中国国家発展改革委員会の元産業司司長である年勇(ニエン・ヨン)氏は、最近の講演において次のように強く主張した。

「アメリカは製造業大国であり、これまで一度も製造業を放棄していない。もし我々中国がこの認識を誤れば、新しい概念にばかり目を奪われて、最終的に大きな代償を払うことになるだろう。」

年氏は、現在の中国社会で最も大きな誤解の一つが「製造業は時代遅れであり、今や語るべきはビッグデータやクラウドコンピューティング、ブロックチェーン、量子計算である」といった風潮であると指摘する。これこそが「最大の問題」だと述べた。

「製造業は依然として我が国の経済の基盤であり、科学技術の実体的な担い手だ。国家の科学技術レベルと経済力は、どれだけ製造業が発達しているかにこそ現れる。私は人類の進歩は製造業の進歩であると考える。
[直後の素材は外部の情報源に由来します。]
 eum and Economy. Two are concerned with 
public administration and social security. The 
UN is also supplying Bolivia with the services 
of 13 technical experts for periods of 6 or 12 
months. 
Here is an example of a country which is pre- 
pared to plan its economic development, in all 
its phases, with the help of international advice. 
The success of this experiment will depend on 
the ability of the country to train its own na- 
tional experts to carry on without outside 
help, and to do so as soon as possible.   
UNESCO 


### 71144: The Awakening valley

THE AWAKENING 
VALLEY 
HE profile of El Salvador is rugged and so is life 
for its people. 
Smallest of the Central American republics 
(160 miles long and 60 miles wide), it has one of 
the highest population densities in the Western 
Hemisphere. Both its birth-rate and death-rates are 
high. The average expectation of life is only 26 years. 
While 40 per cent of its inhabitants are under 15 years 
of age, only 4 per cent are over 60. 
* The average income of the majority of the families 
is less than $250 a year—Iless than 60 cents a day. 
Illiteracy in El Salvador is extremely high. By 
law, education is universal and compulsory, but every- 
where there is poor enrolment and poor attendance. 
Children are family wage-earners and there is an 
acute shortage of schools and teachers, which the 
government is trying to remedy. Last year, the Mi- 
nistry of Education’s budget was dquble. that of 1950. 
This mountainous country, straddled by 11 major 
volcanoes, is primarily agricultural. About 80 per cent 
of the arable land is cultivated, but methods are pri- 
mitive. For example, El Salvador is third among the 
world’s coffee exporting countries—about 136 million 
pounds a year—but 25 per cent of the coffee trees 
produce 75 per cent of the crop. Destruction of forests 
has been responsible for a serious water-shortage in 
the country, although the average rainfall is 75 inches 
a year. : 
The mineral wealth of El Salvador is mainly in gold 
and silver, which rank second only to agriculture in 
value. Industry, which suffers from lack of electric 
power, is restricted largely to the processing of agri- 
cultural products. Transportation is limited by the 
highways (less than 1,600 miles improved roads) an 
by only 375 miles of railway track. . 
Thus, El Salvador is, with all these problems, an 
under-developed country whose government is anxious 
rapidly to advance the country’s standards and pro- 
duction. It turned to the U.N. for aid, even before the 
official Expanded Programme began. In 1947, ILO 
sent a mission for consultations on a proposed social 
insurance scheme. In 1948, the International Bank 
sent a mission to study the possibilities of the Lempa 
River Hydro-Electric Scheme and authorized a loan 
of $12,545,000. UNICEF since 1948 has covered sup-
」

その上で、米国の実態についても具体的に分析した。

「昨年、米国のGDPに占めるサービス業の割合は81%であり、これをもって『アメリカは脱工業化社会』『製造業は不要』という誤解が広まっている。しかし多くの人が知らないのは、この81%のうち60%以上が“製造業を支えるサービス”だということだ。」

つまり、サービス業の大半は製造業と密接に結びついており、製造業自体のGDP比率11%と合わせると、実にアメリカ経済の60%以上が製造業およびその関連産業で構成されているというのだ。

「米国は常に製造業を重視してきた。つい先日もトランプ元大統領は『アメリカを世界最大の製造業国家にする』と発言している。これは中国依存を断ち切るという意志の表れだ。」

年氏はこうした現実を無視して、ただ「新しい概念」に踊らされる風潮に対し、明確な警告を発した。

「もし中国が製造業の重要性を見誤れば、今後我々は深刻な代償を払うことになる。」

この発言は、中国がAI、半導体、新エネルギーといった“新興技術”に注力する中、基幹産業としての製造業を見直すべきだという警鐘でもある。

年氏の指摘は、「ハードな現実」に目を向け、浮ついた流行語ではなく、国の根幹を支える産業戦略をどう築くかという本質的な問いを我々に突きつけている。